Map Out Which Streets Need Safety Fixes — It’s Now or Never
This is it — the last day to mark dangerous street conditions on the city’s official Vision Zero map. After today, agencies will start using the information from the map to make plans for safety improvements, so spend a few minutes this afternoon and tell the city where you want safer streets for walking and biking.
The map highlights arterial streets as well as the top pedestrian crash corridors in each borough and the sites of recent pedestrian fatalities. You can zoom in, click on an intersection, and use Google Street View to pinpoint the exact location you want to improve. Then you assign the problem a category like double parking, red light running, speeding, or failure to yield, and describe it in more detail.

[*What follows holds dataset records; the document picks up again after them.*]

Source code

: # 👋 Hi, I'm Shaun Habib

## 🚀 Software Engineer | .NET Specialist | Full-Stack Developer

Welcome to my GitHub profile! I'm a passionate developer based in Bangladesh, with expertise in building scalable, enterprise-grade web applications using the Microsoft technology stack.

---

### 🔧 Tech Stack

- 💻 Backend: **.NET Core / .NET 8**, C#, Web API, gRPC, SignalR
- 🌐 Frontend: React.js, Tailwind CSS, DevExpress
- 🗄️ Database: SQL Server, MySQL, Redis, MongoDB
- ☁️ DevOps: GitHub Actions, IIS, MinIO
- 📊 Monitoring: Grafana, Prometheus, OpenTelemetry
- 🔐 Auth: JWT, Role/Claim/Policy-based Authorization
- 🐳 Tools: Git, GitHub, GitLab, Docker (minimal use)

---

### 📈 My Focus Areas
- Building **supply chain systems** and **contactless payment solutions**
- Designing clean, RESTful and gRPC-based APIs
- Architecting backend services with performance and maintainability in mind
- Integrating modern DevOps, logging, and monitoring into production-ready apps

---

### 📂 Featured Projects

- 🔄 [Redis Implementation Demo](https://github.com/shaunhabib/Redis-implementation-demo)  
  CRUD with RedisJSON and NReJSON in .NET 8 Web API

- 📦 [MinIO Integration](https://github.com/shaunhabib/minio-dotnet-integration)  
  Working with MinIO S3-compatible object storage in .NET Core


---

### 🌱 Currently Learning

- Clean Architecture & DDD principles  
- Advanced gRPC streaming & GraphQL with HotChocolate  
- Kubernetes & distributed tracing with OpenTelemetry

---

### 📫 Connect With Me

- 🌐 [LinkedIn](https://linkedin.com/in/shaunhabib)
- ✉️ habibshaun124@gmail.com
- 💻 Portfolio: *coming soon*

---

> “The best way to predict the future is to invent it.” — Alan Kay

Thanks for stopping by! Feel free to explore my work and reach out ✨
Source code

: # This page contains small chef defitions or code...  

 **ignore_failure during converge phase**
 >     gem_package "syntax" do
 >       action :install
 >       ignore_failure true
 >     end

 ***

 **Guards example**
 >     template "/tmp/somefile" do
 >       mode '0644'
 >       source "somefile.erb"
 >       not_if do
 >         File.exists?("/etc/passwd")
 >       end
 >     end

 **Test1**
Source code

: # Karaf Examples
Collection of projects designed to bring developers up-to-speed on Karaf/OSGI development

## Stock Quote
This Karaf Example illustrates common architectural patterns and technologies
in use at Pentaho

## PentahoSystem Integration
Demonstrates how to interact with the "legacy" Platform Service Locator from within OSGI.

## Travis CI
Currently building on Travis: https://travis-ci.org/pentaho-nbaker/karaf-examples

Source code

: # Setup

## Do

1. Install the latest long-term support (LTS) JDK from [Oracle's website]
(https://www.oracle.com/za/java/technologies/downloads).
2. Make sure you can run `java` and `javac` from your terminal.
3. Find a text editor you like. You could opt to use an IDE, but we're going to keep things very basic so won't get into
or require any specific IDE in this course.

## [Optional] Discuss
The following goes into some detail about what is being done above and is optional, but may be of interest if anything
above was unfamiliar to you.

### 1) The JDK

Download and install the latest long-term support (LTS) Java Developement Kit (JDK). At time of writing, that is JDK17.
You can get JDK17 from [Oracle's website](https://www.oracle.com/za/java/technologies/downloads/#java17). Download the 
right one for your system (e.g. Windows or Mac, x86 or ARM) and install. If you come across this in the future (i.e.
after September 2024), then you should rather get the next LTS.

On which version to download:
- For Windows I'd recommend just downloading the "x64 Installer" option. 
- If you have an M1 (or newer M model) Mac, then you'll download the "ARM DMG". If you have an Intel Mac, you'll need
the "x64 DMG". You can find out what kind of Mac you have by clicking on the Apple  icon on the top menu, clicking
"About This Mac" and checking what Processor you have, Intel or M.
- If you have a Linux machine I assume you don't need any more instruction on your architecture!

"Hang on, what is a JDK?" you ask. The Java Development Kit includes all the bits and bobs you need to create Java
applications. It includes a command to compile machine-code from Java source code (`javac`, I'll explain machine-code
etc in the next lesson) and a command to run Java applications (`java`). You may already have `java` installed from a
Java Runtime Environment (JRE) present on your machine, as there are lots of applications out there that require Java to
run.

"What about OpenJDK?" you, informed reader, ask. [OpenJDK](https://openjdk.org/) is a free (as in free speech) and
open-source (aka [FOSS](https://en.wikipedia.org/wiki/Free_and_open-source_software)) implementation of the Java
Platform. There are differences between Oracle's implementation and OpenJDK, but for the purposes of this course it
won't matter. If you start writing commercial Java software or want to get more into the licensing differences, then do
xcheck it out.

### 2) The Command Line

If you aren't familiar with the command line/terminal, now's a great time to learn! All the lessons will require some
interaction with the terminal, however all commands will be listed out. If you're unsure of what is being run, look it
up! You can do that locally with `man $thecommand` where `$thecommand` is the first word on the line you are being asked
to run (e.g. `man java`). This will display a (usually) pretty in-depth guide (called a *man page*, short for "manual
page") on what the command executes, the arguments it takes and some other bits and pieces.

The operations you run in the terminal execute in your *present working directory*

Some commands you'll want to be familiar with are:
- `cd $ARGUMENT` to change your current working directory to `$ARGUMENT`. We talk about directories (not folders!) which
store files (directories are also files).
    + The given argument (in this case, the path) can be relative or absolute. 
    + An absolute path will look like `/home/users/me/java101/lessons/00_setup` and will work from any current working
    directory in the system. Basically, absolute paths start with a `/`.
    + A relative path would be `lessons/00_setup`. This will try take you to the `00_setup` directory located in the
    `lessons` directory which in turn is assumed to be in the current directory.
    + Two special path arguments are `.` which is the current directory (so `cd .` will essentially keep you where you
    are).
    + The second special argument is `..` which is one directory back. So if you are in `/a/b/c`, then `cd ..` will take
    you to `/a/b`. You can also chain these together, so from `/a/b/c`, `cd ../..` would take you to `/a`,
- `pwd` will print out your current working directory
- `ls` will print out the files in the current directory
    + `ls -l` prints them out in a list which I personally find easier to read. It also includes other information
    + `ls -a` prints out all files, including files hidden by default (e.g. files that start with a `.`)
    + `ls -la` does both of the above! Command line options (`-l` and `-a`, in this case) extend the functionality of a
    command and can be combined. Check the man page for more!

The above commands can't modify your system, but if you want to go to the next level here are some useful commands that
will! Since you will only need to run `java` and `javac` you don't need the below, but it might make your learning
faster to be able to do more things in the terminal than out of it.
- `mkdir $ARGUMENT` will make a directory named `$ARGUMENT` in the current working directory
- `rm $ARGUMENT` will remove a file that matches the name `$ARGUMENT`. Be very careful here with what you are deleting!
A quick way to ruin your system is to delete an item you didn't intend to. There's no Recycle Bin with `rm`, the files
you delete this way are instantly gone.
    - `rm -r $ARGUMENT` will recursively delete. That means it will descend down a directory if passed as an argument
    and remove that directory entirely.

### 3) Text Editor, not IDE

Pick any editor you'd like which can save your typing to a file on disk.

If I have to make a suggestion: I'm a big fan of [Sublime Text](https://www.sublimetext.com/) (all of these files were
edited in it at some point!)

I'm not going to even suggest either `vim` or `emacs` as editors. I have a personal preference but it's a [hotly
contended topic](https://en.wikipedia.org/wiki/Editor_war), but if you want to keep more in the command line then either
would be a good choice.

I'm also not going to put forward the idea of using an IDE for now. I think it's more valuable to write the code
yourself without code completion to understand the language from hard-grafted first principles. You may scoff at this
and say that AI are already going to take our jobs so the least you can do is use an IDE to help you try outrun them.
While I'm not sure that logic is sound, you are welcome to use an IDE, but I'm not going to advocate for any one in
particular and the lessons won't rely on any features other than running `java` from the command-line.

If you want to tell the city that a location has too much speeding for people to feel safe biking, for instance, you would identify an intersection, select “speeding” as the category, and use the “comment” field to note how speeding endangers cyclists there.
In addition to the online map, the city has also hosted nine Vision Zero workshops in all five boroughs to gather ideas, and will use the information to develop pedestrian safety plans for each borough that will be released this fall.
Since launching the map in April, the city says there have been more than 7,500 comments about dangerous streets. While the map will continue to be available online after today, the city will no longer be accepting new suggestions. The map was developed by DOT, NYPD, and the Taxi and Limousine Commission, in conjunction with developers at OpenPlans, Streetsblog’s parent organization.